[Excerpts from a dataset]
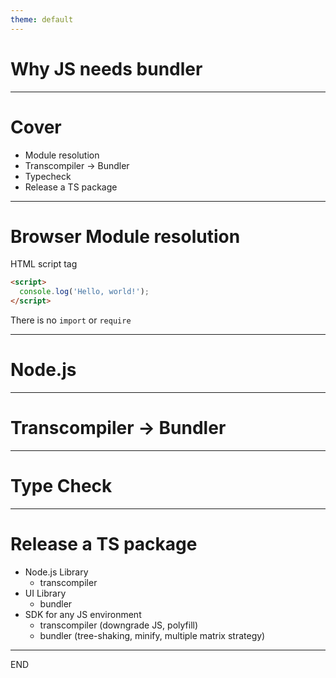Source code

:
 ```yaml
---
theme: default
---
```


# Why JS needs bundler

---

# Cover

- Module resolution
- Transcompiler → Bundler
- Typecheck
- Release a TS package

---

# Browser Module resolution

HTML script tag

```html
<script>
  console.log('Hello, world!');
</script>
```

There is no `import` or `require`

[//]: # (See example `packages/browser`)

---

# Node.js

[//]: # (See example `packages/node`)

---

# Transcompiler → Bundler

---

# Type Check

---

# Release a TS package

- Node.js Library 
  - transcompiler
- UI Library 
  - bundler
- SDK for any JS environment 
  - transcompiler (downgrade JS, polyfill)
  - bundler (tree-shaking, minify, multiple matrix strategy)

---

END
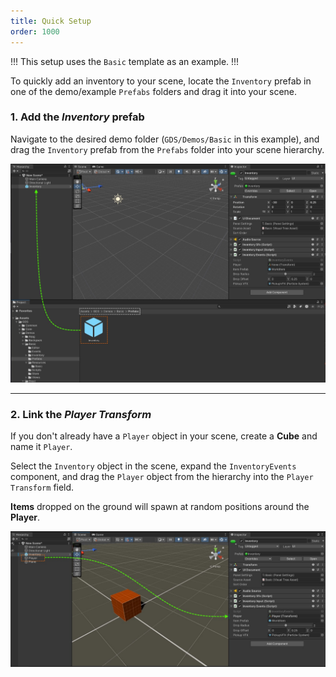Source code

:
 ```yaml
---
title: Quick Setup
order: 1000
---
```

!!!
This setup uses the `Basic` template as an example.
!!!

To quickly add an inventory to your scene, locate the `Inventory` prefab in one of the demo/example `Prefabs` folders and drag it into your scene.

<!-- TODO: explain what the prefab contains -->

### 1. Add the *Inventory* prefab

 Navigate to the desired demo folder (`GDS/Demos/Basic` in this example), and drag the `Inventory` prefab from the `Prefabs` folder into your scene hierarchy.

![](/static/images/tutorials/quick-setup-1.jpg)

---
### 2. Link the *Player Transform*

If you don't already have a `Player` object in your scene, create a **Cube** and name it `Player`.

Select the `Inventory` object in the scene, expand the `InventoryEvents` component, and drag the `Player` object from the hierarchy into the `Player Transform` field.

**Items** dropped on the ground will spawn at random positions around the **Player**.


![](/static/images/tutorials/quick-setup-2.jpg)
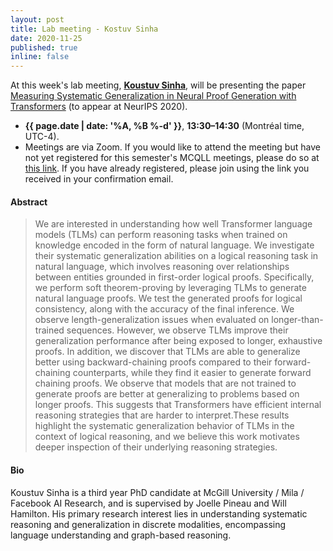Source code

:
 ```yaml
---
layout: post
title: Lab meeting - Kostuv Sinha
date: 2020-11-25
published: true
inline: false 
---
```


At this week's lab meeting, [**Koustuv Sinha**](/people/sinha.koustuv), will be presenting the paper [Measuring Systematic Generalization in Neural Proof Generation with Transformers](https://arxiv.org/abs/2009.14786) (to appear at NeurIPS 2020).

- **{{ page.date | date: '%A, %B %-d' }}**, **13:30–14:30** (Montréal time, UTC-4).
- Meetings are via Zoom. If you would like to attend the meeting but have not yet registered for this semester's MCQLL meetings, please do so at [this link](https://umontreal.zoom.us/meeting/register/tJElc--sqTgqGdawmDQZbO0Cvc7IOK5MLmae). If you have already registered, please join using the link you received in your confirmation email.

#### Abstract

<blockquote>
	We are interested in understanding how well Transformer language models (TLMs) can perform reasoning tasks when trained on knowledge encoded in the form of natural language. We investigate their systematic generalization abilities on a logical reasoning task in natural language, which involves reasoning over relationships between entities grounded in first-order logical proofs. Specifically, we perform soft theorem-proving by leveraging TLMs to generate natural language proofs. We test the generated proofs for logical consistency, along with the accuracy of the final inference. We observe length-generalization issues when evaluated on longer-than-trained sequences. However, we observe TLMs improve their generalization performance after being exposed to longer, exhaustive proofs. In addition, we discover that TLMs are able to generalize better using backward-chaining proofs compared to their forward-chaining counterparts, while they find it easier to generate forward chaining proofs. We observe that models that are not trained to generate proofs are better at generalizing to problems based on longer proofs. This suggests that Transformers have efficient internal reasoning strategies that are harder to interpret.These results highlight the systematic generalization behavior of TLMs in the context of logical reasoning, and we believe this work motivates deeper inspection of their underlying reasoning strategies.
</blockquote>

#### Bio

Koustuv Sinha is a third year PhD candidate at McGill University / Mila / Facebook AI Research, and is supervised by Joelle Pineau and Will Hamilton. His primary research interest lies in understanding systematic reasoning and generalization in discrete modalities, encompassing language understanding and graph-based reasoning.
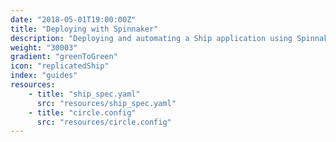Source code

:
 ```yaml
---
date: "2018-05-01T19:00:00Z"
title: "Deploying with Spinnaker"
description: "Deploying and automating a Ship application using Spinnaker"
weight: "30003"
gradient: "greenToGreen"
icon: "replicatedShip"
index: "guides"
resources:
    - title: "ship_spec.yaml"
      src: "resources/ship_spec.yaml"
    - title: "circle.config"
      src: "resources/circle.config"
---
```

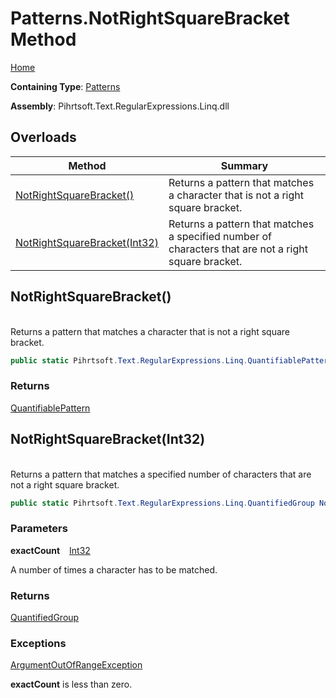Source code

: # Patterns\.NotRightSquareBracket Method

[Home](../../../../../../README.md)

**Containing Type**: [Patterns](../README.md)

**Assembly**: Pihrtsoft\.Text\.RegularExpressions\.Linq\.dll

## Overloads

| Method | Summary |
| ------ | ------- |
| [NotRightSquareBracket()](#Pihrtsoft_Text_RegularExpressions_Linq_Patterns_NotRightSquareBracket) | Returns a pattern that matches a character that is not a right square bracket\. |
| [NotRightSquareBracket(Int32)](#Pihrtsoft_Text_RegularExpressions_Linq_Patterns_NotRightSquareBracket_System_Int32_) | Returns a pattern that matches a specified number of characters that are not a right square bracket\. |

## NotRightSquareBracket\(\) <a name="Pihrtsoft_Text_RegularExpressions_Linq_Patterns_NotRightSquareBracket"></a>

\
Returns a pattern that matches a character that is not a right square bracket\.

```csharp
public static Pihrtsoft.Text.RegularExpressions.Linq.QuantifiablePattern NotRightSquareBracket()
```

### Returns

[QuantifiablePattern](../../QuantifiablePattern/README.md)

## NotRightSquareBracket\(Int32\) <a name="Pihrtsoft_Text_RegularExpressions_Linq_Patterns_NotRightSquareBracket_System_Int32_"></a>

\
Returns a pattern that matches a specified number of characters that are not a right square bracket\.

```csharp
public static Pihrtsoft.Text.RegularExpressions.Linq.QuantifiedGroup NotRightSquareBracket(int exactCount)
```

### Parameters

**exactCount** &ensp; [Int32](https://docs.microsoft.com/en-us/dotnet/api/system.int32)

A number of times a character has to be matched\.

### Returns

[QuantifiedGroup](../../QuantifiedGroup/README.md)

### Exceptions

[ArgumentOutOfRangeException](https://docs.microsoft.com/en-us/dotnet/api/system.argumentoutofrangeexception)

**exactCount** is less than zero\.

■ **Required action**: Every line above that holds the string "microsoft" should be copied out.

■ **Output for this task**:
**exactCount** &ensp; [Int32](https://docs.microsoft.com/en-us/dotnet/api/system.int32)
[ArgumentOutOfRangeException](https://docs.microsoft.com/en-us/dotnet/api/system.argumentoutofrangeexception)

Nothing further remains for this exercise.